I’m 47. I’m not a boomer (although I’m probably hella-old compared to most here) and I’d just like to say: What a bloody bunch of boomer-bosses.

“Have you tried disagreeing on a call! It’s hard!”

Grow up man, use the hand up feature and state your case. I work in a fully remote business and we have better meetings here than any office based meeting I’ve ever been in. Calendars are public, confluence is prevalent, slack is the lifeline (thankfully very little email) for everything; with a bunch of “banter”, hobby channels etc. We start every large meeting with a “one personal and one professional highlight” before we commence. I know the people here better than I’ve ever done my office based colleagues.

They are going to regret this. I do not know any developer who would prefer 5 days in the office. None. It’s not like Amazon’s compensation was that high. I really genuinely don’t understand how they expect to recruit.

[–] [email protected] 5 points 4 weeks ago (2 children)

Ironically I've found it's harder for people to run away in remote, people don't disappear from their desks and you don't have to chase them down. If they don't message back and it's urgent, you call and if they don't pick up a call and haven't marked themselves as such something's up. People are extremely dilligent about making sure they use status' due to the knowledge that people will assume that way.

[–] [email protected] 4 points 4 weeks ago (1 children)

An office is also a great place to hide away as “busy”; shuffling around, a bit of time at desk, join a meeting and say nothing, coffee, lunch, shuffling, another meeting with low contribution and you’re gone. Doing nothing is just as easy, and less assailable, in an office.

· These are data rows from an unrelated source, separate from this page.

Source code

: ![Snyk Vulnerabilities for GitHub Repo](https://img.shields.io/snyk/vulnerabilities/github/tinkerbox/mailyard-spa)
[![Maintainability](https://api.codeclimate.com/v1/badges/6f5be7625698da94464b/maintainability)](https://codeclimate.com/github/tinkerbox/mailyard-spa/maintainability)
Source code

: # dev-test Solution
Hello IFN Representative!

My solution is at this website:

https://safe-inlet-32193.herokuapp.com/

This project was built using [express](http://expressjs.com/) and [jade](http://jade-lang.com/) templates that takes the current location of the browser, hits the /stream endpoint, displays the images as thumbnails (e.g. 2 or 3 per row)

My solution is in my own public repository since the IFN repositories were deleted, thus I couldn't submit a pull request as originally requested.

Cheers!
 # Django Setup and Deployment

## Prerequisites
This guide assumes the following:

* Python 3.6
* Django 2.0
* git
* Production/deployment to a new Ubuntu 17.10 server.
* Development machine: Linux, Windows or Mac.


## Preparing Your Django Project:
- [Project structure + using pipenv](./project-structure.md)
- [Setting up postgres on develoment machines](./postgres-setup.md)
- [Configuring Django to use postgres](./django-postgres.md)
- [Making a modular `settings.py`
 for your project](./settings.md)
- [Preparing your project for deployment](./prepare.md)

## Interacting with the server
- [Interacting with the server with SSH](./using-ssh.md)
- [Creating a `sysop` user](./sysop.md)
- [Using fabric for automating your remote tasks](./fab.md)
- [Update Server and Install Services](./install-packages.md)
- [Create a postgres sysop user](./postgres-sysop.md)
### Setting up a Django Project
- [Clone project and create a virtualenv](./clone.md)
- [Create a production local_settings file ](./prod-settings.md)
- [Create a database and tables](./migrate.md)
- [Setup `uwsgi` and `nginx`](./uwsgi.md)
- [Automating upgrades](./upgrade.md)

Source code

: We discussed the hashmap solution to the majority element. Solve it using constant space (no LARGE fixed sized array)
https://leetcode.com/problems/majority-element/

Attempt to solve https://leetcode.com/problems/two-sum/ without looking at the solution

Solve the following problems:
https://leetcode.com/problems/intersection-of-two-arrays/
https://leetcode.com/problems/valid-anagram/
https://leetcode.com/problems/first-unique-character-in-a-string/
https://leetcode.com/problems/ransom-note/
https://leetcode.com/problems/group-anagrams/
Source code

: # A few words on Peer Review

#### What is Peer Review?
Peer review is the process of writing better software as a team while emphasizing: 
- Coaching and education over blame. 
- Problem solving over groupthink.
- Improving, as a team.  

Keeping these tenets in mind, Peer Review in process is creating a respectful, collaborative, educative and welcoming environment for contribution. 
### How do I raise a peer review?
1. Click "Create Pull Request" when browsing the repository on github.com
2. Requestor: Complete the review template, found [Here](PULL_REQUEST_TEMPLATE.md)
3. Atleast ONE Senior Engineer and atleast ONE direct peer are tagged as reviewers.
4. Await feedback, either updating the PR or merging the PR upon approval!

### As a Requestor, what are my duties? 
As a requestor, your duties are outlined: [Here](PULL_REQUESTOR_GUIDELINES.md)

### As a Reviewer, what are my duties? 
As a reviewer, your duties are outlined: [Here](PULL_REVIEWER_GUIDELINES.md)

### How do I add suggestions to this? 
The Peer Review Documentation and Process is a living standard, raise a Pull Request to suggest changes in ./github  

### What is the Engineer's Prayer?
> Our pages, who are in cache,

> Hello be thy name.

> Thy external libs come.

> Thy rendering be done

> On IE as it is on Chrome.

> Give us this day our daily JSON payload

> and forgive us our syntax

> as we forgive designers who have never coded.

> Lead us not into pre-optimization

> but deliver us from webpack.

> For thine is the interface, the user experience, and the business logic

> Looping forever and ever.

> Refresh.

[–] [email protected] 10 points 4 weeks ago

Almost as if there's a reason that C-suite level people are so adamant about returning to office...

[–] [email protected] 1 points 4 weeks ago

Yeah I'm way more available when working from home, since I can get my nicotine fix at my desk and I can't do that in the office. I need to get up and walk around to get the blood flowing, in the office I think it would be weird to walk a few laps around the cubicle to do this, so I end up being further from my desk more. At home I'm basically always close enough to hear my computer make a ding when I get a message. And if there's an urgent issues that requires attention off hours... sorry not much I can do to help you when I'm on a bus transiting to and from work.